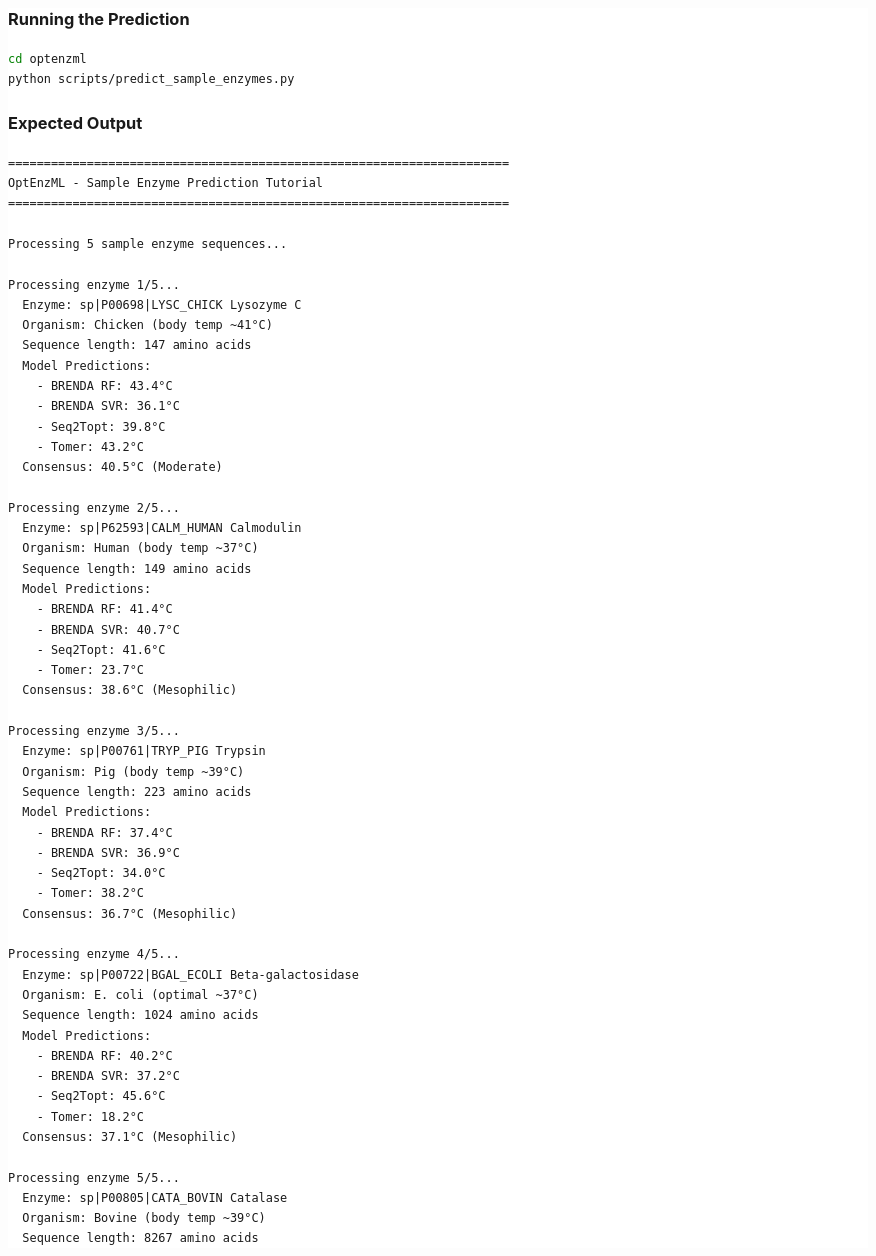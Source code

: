 ### Running the Prediction

```bash
cd optenzml
python scripts/predict_sample_enzymes.py
```

### Expected Output

```
======================================================================
OptEnzML - Sample Enzyme Prediction Tutorial
======================================================================

Processing 5 sample enzyme sequences...

Processing enzyme 1/5...
  Enzyme: sp|P00698|LYSC_CHICK Lysozyme C
  Organism: Chicken (body temp ~41°C)
  Sequence length: 147 amino acids
  Model Predictions:
    - BRENDA RF: 43.4°C
    - BRENDA SVR: 36.1°C
    - Seq2Topt: 39.8°C
    - Tomer: 43.2°C
  Consensus: 40.5°C (Moderate)

Processing enzyme 2/5...
  Enzyme: sp|P62593|CALM_HUMAN Calmodulin
  Organism: Human (body temp ~37°C)
  Sequence length: 149 amino acids
  Model Predictions:
    - BRENDA RF: 41.4°C
    - BRENDA SVR: 40.7°C
    - Seq2Topt: 41.6°C
    - Tomer: 23.7°C
  Consensus: 38.6°C (Mesophilic)

Processing enzyme 3/5...
  Enzyme: sp|P00761|TRYP_PIG Trypsin
  Organism: Pig (body temp ~39°C)
  Sequence length: 223 amino acids
  Model Predictions:
    - BRENDA RF: 37.4°C
    - BRENDA SVR: 36.9°C
    - Seq2Topt: 34.0°C
    - Tomer: 38.2°C
  Consensus: 36.7°C (Mesophilic)

Processing enzyme 4/5...
  Enzyme: sp|P00722|BGAL_ECOLI Beta-galactosidase
  Organism: E. coli (optimal ~37°C)
  Sequence length: 1024 amino acids
  Model Predictions:
    - BRENDA RF: 40.2°C
    - BRENDA SVR: 37.2°C
    - Seq2Topt: 45.6°C
    - Tomer: 18.2°C
  Consensus: 37.1°C (Mesophilic)

Processing enzyme 5/5...
  Enzyme: sp|P00805|CATA_BOVIN Catalase
  Organism: Bovine (body temp ~39°C)
  Sequence length: 8267 amino acids
```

Task item
The reply should contain every line of the material exactly, and no images.

Response below
Source code

: ### Running the Prediction

```bash
cd optenzml
python scripts/predict_sample_enzymes.py
```

### Expected Output

```
======================================================================
OptEnzML - Sample Enzyme Prediction Tutorial
======================================================================

Processing 5 sample enzyme sequences...

Processing enzyme 1/5...
  Enzyme: sp|P00698|LYSC_CHICK Lysozyme C
  Organism: Chicken (body temp ~41°C)
  Sequence length: 147 amino acids
  Model Predictions:
    - BRENDA RF: 43.4°C
    - BRENDA SVR: 36.1°C
    - Seq2Topt: 39.8°C
    - Tomer: 43.2°C
  Consensus: 40.5°C (Moderate)

Processing enzyme 2/5...
  Enzyme: sp|P62593|CALM_HUMAN Calmodulin
  Organism: Human (body temp ~37°C)
  Sequence length: 149 amino acids
  Model Predictions:
    - BRENDA RF: 41.4°C
    - BRENDA SVR: 40.7°C
    - Seq2Topt: 41.6°C
    - Tomer: 23.7°C
  Consensus: 38.6°C (Mesophilic)

Processing enzyme 3/5...
  Enzyme: sp|P00761|TRYP_PIG Trypsin
  Organism: Pig (body temp ~39°C)
  Sequence length: 223 amino acids
  Model Predictions:
    - BRENDA RF: 37.4°C
    - BRENDA SVR: 36.9°C
    - Seq2Topt: 34.0°C
    - Tomer: 38.2°C
  Consensus: 36.7°C (Mesophilic)

Processing enzyme 4/5...
  Enzyme: sp|P00722|BGAL_ECOLI Beta-galactosidase
  Organism: E. coli (optimal ~37°C)
  Sequence length: 1024 amino acids
  Model Predictions:
    - BRENDA RF: 40.2°C
    - BRENDA SVR: 37.2°C
    - Seq2Topt: 45.6°C
    - Tomer: 18.2°C
  Consensus: 37.1°C (Mesophilic)

Processing enzyme 5/5...
  Enzyme: sp|P00805|CATA_BOVIN Catalase
  Organism: Bovine (body temp ~39°C)
  Sequence length: 8267 amino acids
```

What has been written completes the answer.